More Washington Flocks Affected by Bird Flu
The avian influenza has been found in 27 flocks in Washington state as of early July. It’s estimated that the flu has claimed more than 1,500 birds. According to the Capital Press, the Washington Department of Agriculture is urging bird owners to refrain from participating in fairs, exhibits, and poultry auctions.
Survey Finds Songbird Numbers Dwindling
According to an Oregon State University study published in the journal Diversity, some charismatic songbird numbers have dramatically declined in recent years.

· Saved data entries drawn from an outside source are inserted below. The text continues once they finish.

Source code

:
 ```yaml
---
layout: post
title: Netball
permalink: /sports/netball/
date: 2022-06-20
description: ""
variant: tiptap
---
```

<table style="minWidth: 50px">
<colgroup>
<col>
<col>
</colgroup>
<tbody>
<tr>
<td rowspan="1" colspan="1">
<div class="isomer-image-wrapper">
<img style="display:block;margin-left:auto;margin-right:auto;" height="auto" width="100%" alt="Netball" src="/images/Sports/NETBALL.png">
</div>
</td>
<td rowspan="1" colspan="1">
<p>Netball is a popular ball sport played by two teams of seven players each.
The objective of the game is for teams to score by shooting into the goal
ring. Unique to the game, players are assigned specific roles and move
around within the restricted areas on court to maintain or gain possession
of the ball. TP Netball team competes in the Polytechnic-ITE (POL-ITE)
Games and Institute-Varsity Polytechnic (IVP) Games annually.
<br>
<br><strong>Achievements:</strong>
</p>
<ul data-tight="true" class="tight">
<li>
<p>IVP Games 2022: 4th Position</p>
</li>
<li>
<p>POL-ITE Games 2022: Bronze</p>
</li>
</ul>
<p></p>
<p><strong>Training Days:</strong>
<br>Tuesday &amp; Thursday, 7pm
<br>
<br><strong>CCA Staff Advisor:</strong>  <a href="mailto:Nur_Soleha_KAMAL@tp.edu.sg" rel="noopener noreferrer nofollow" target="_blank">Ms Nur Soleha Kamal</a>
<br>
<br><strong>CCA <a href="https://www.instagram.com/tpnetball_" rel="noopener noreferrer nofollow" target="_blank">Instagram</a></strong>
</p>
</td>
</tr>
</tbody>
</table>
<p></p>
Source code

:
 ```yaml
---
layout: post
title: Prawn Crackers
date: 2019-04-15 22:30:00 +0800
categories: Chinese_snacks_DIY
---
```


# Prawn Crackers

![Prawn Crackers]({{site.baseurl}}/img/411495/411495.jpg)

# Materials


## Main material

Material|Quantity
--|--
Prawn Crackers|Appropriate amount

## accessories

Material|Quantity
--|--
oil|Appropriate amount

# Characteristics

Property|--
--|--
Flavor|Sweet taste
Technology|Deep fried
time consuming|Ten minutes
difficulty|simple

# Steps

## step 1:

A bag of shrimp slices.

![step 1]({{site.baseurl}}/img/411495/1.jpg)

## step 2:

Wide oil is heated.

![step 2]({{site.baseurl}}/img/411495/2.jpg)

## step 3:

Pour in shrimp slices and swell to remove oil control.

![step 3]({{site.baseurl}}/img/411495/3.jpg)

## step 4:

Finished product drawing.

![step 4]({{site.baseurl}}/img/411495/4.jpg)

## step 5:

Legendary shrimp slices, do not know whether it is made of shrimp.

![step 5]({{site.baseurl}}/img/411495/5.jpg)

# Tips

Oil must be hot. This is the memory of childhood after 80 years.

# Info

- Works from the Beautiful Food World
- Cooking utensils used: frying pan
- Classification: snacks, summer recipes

Ballot Could Redefine Animal Cruelty in Oregon
From the Eastern Oregonian, a ballot initiative in Oregon could bring the controversial Abuse, Neglect and Assault Exemptions Modification and Improvement Act to Oregon voters in 2024. The law could remove exemptions for farmers and ranchers.
Experts Discuss Farmer Costs and Commodity Needs
In a podcast from the Pacific Northwest Ag Network, experts talk about how to help farmers balance increased costs with commodities.
Birds Could Warn Others of Food Shortages
According to a study from Oregon State University, songbirds learn from other birds about food supplies. The study found that this communication changes bird physiology as well as behavior.